YOUR ASSIGNMENT:
Could the listing below be reproduced exactly, minus its pictures?

INFORMATION PROVIDED:
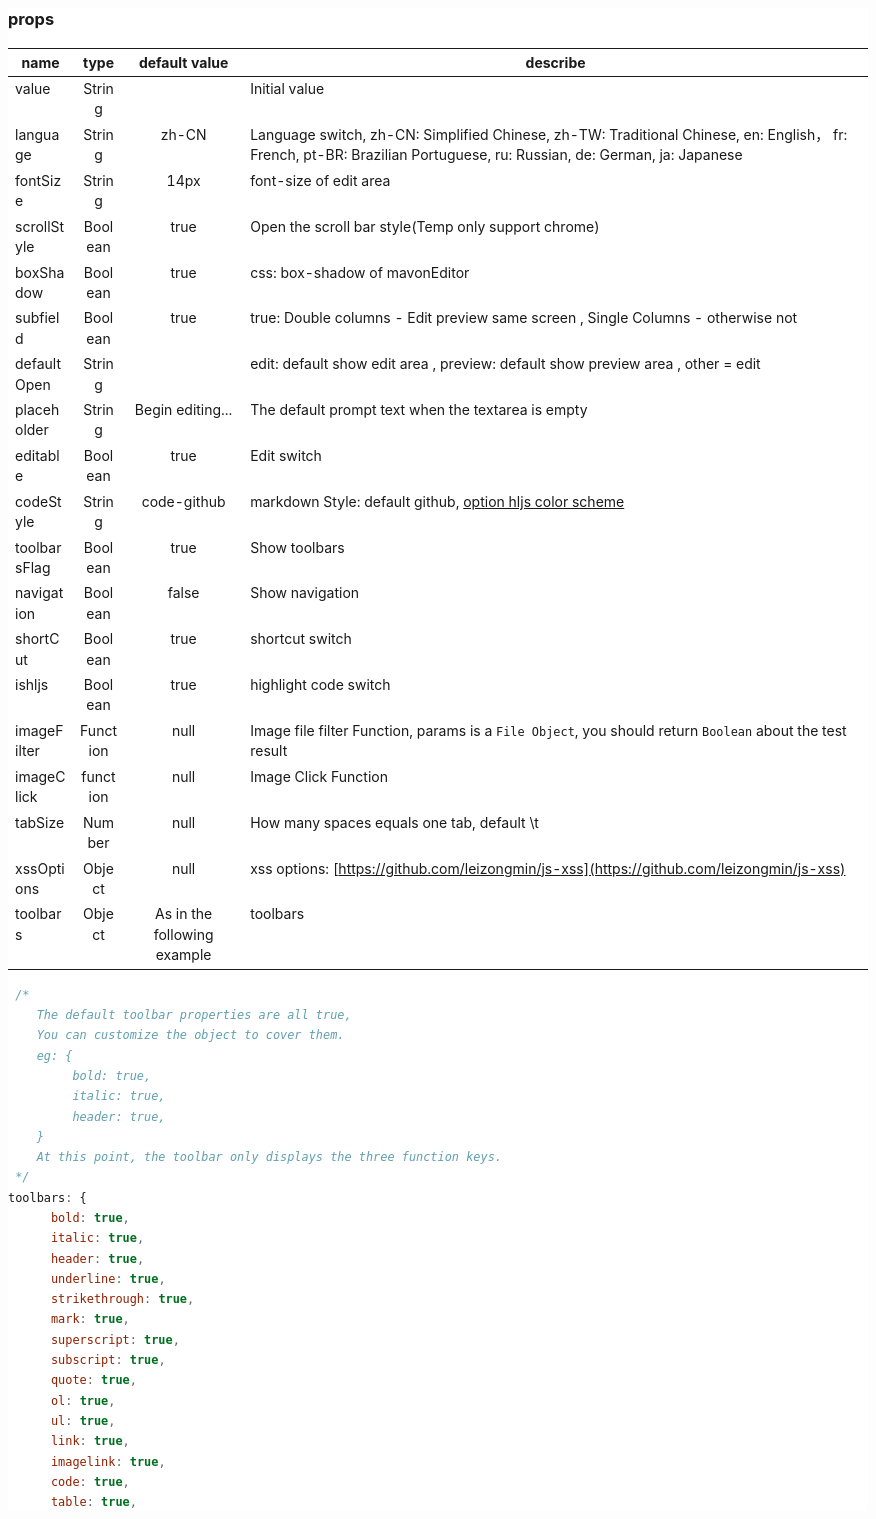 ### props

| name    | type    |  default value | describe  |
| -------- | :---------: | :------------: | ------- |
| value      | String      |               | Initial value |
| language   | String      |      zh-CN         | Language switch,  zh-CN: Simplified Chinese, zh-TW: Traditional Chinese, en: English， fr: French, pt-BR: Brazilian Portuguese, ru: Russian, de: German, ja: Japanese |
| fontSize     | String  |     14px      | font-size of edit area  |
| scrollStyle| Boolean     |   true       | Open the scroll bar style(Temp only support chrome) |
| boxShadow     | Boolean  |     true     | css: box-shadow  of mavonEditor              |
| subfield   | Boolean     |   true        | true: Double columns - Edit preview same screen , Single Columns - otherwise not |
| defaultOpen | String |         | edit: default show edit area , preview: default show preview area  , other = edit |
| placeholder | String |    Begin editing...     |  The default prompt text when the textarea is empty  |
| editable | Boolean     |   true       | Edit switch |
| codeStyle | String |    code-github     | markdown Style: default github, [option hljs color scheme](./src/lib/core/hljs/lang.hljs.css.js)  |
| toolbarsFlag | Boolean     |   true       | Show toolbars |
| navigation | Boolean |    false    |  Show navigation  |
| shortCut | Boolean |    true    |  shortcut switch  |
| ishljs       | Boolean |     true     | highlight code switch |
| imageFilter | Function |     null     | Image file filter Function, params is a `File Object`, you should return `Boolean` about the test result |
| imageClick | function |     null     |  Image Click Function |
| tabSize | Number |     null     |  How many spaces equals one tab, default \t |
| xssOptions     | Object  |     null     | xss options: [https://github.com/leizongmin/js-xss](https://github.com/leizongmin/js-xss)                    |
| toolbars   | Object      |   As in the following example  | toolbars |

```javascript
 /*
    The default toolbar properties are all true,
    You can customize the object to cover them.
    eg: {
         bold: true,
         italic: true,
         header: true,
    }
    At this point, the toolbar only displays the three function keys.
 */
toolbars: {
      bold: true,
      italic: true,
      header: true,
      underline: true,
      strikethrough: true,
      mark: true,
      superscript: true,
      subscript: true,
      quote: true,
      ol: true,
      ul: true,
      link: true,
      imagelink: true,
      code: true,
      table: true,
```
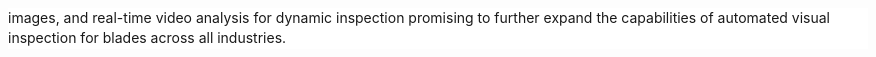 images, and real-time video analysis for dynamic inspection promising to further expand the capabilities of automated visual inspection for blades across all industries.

ANSWER TO THE EXERCISE:
 ### props

| name    | type    |  default value | describe  |
| -------- | :---------: | :------------: | ------- |
| value      | String      |               | Initial value |
| language   | String      |      zh-CN         | Language switch,  zh-CN: Simplified Chinese, zh-TW: Traditional Chinese, en: English， fr: French, pt-BR: Brazilian Portuguese, ru: Russian, de: German, ja: Japanese |
| fontSize     | String  |     14px      | font-size of edit area  |
| scrollStyle| Boolean     |   true       | Open the scroll bar style(Temp only support chrome) |
| boxShadow     | Boolean  |     true     | css: box-shadow  of mavonEditor              |
| subfield   | Boolean     |   true        | true: Double columns - Edit preview same screen , Single Columns - otherwise not |
| defaultOpen | String |         | edit: default show edit area , preview: default show preview area  , other = edit |
| placeholder | String |    Begin editing...     |  The default prompt text when the textarea is empty  |
| editable | Boolean     |   true       | Edit switch |
| codeStyle | String |    code-github     | markdown Style: default github, [option hljs color scheme](./src/lib/core/hljs/lang.hljs.css.js)  |
| toolbarsFlag | Boolean     |   true       | Show toolbars |
| navigation | Boolean |    false    |  Show navigation  |
| shortCut | Boolean |    true    |  shortcut switch  |
| ishljs       | Boolean |     true     | highlight code switch |
| imageFilter | Function |     null     | Image file filter Function, params is a `File Object`, you should return `Boolean` about the test result |
| imageClick | function |     null     |  Image Click Function |
| tabSize | Number |     null     |  How many spaces equals one tab, default \t |
| xssOptions     | Object  |     null     | xss options: [https://github.com/leizongmin/js-xss](https://github.com/leizongmin/js-xss)                    |
| toolbars   | Object      |   As in the following example  | toolbars |

```javascript
 /*
    The default toolbar properties are all true,
    You can customize the object to cover them.
    eg: {
         bold: true,
         italic: true,
         header: true,
    }
    At this point, the toolbar only displays the three function keys.
 */
toolbars: {
      bold: true,
      italic: true,
      header: true,
      underline: true,
      strikethrough: true,
      mark: true,
      superscript: true,
      subscript: true,
      quote: true,
      ol: true,
      ul: true,
      link: true,
      imagelink: true,
      code: true,
      table: true,
```
 images, and real-time video analysis for dynamic inspection promising to further expand the capabilities of automated visual inspection for blades across all industries.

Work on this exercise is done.